As a young child, you aren't sure how to react. Do you start a fight? Do you shout? It'll make you look sillier. So you walk away, more comfortable avoiding anti-Semitism than confronting it.

Most of my life I have worked among Jews and lived in Jewish neighborhoods, and I’ve only had a few small experiences with anti-Semitism. And so, when I heard a vandal had broken a window in my synagogue, I went about my business, much like I had as a seven year old boy, some forty years ago.

My initial reaction is a common one in the Jewish community. After all, we think, this attack is not the end of the world. A broken window is a minor headache, several hundreds of dollars in damage and a five minute cleanup. So Jews shrug off petty attacks like this, realizing that they don’t even merit a footnote in the history of anti-Semitism.

Jews understand that we have it a lot better than our counterparts in Montreal 50 years ago, let alone our ancestors in the middle ages. So we ignore minor attacks, a defense mechanism that allows us to cope with world’s longest hatred. And when anti-Semitism does reach toxic levels, Jews have always found the courage to carry on in the face of persecution.

But when I got home and told my children about the attack, it felt uncomfortable. My children are less cynical than I am, and expect more from Canada. Yet I was telling them that their synagogue had been attacked. It was then that I realized I had reacted the wrong way.

Even when Jews try to forget about petty anti-Semitism, it really hurts inside. When someone has a break-in in their home, they feel their personal space has been violated and their sense of security been undermined. The broken window at our synagogues brings a similar sense of violation, and more. The perpetrators broke this window because they hate Jews; they hate me, they hate my wife, they hate my children, and they hate my community. They hate us just because we’re Jewish. I shudder to think of what these perpetrators would do if they found one of my children alone in a dark alley.

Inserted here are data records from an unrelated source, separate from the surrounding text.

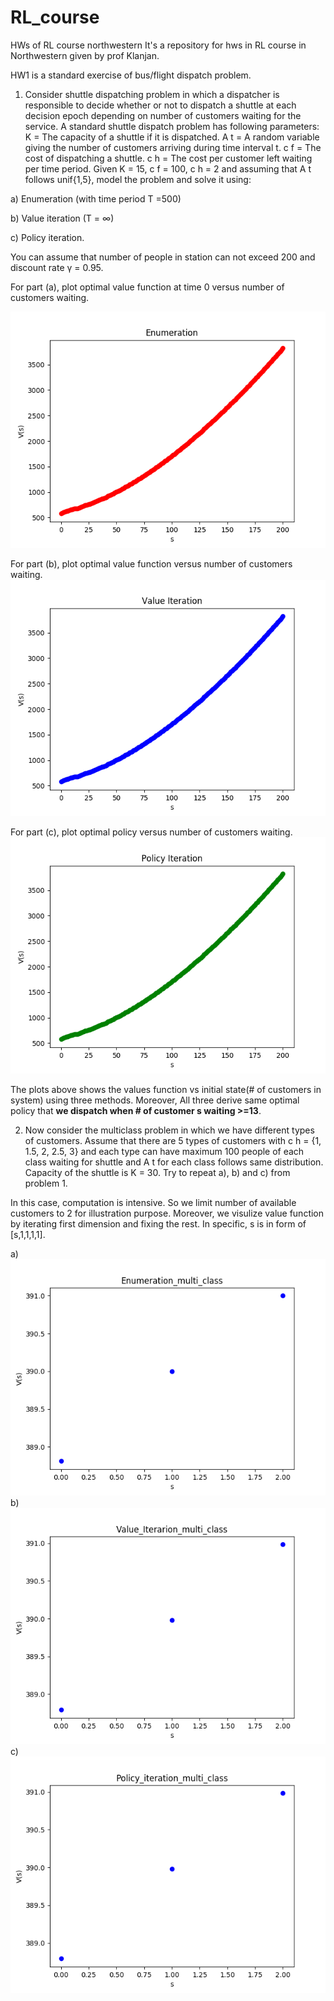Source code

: # RL_course
HWs of RL course northwestern
It's a repository for hws in RL course in Northwestern given by prof Klanjan.

HW1 is a standard exercise of bus/flight dispatch problem. 

1) Consider shuttle dispatching problem in which a dispatcher is responsible to decide whether or not
to dispatch a shuttle at each decision epoch depending on number of customers waiting for the service. A
standard shuttle dispatch problem has following parameters:
K = The capacity of a shuttle if it is dispatched.
A t = A random variable giving the number of customers arriving during time interval t.
c f = The cost of dispatching a shuttle.
c h = The cost per customer left waiting per time period.
Given K = 15, c f = 100, c h = 2 and assuming that A t follows unif{1,5}, model the problem and solve it
using:

a) Enumeration (with time period T =500)

b) Value iteration (T = ∞)

c) Policy iteration.

You can assume that number of people in station can not exceed 200 and discount rate γ = 0.95.

For part (a), plot optimal value function at time 0 versus number of customers waiting.

![alt text](https://github.com/yizhucannotdrive/RL_course/blob/master/HW1_1a.png)

For part (b), plot optimal value function versus number of customers waiting.
![alt text](https://github.com/yizhucannotdrive/RL_course/blob/master/HW1_1b.png)

For part (c), plot optimal policy versus number of customers waiting.
![alt text](https://github.com/yizhucannotdrive/RL_course/blob/master/HW1_1c.png)

The plots above shows the values function vs initial state(# of customers in system) using three methods. 
Moreover, All three derive same optimal policy that **we dispatch when # of customer s waiting >=13**.


2) Now consider the multiclass problem in which we have different types of customers. Assume that there
are 5 types of customers with c h = {1, 1.5, 2, 2.5, 3} and each type can have maximum 100 people of each
class waiting for shuttle and A t for each class follows same distribution. Capacity of the shuttle is K = 30.
Try to repeat a), b) and c) from problem 1.

In this case, computation is intensive. So we limit number of available customers to 2 for illustration purpose. Moreover, we visulize value function by iterating first dimension and fixing the rest. In specific, s is in form of [s,1,1,1,1].

a)
![alt text](https://github.com/yizhucannotdrive/RL_course/blob/master/HW1_2a.png)
b)
![alt text](https://github.com/yizhucannotdrive/RL_course/blob/master/HW1_2b.png)
c)
![alt text](https://github.com/yizhucannotdrive/RL_course/blob/master/HW1_2c.png)




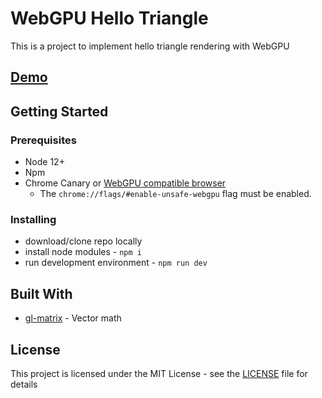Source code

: # WebGPU Hello Triangle

This is a project to implement hello triangle rendering with WebGPU

## [Demo](https://caboyd.github.io/webgpu-hello-triangle/build/index.html)

## Getting Started

### Prerequisites
- Node 12+
- Npm
- Chrome Canary or [WebGPU compatible browser](https://github.com/gpuweb/gpuweb/wiki/Implementation-Status)
    - The `chrome://flags/#enable-unsafe-webgpu` flag must be enabled.
    
### Installing  
- download/clone repo locally  
- install node modules - `npm i`   
- run development environment - `npm run dev`

## Built With
- [gl-matrix](http://glmatrix.net/) - Vector math

## License
This project is licensed under the MIT License - see the [LICENSE](LICENSE) file for details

So a broken window is also a lot more than a broken window; it’s a direct attack on the Jewish community. And the Jewish community deserves better in Canada in 21st century.

The question that keeps popping up is "what can we do?". Well, we can start with the basics - condemn anti-Semitism. This may seem like motherhood and apple pie, but it's not. Some groups hide their anti-Semitism behind inflammatory slogans, using political conflicts to pursue an agenda of hatred. Others find it difficult to condemn anti-Semitism, thinking that because Jews have achieved remarkable success, the threat of anti-Semitism is unimportant. They feel that if you can well afford to fix the window, the broken window doesn’t hurt. These critics belittle anti-Semitism, seeing it a minor headache unimportant to most Canadians.

What we need to understand that Anti-Semitism is not just a Jewish problem; it’s everyone’s problem. History has shown that any tolerance for hatred opens the door for greater hatred. Anti-Semitism is an ideological illness, something that can spread if left unchecked. For the last century, the Jews have been the proverbial canary in the coal mine; the people who first target Jews continue on to murder millions of others. For the fomenters of hatred, Anti-Semitism is merely a phase in a grand plan of upheaval and destruction.

We cannot underestimate the violence of one broken window, and as Canadians, we cannot tolerate this type of hatred in our country. It’s time for public figures and the leaders of faith communities to condemn these attacks. Because anti-Semitism is not only my problem, it’s your problem too.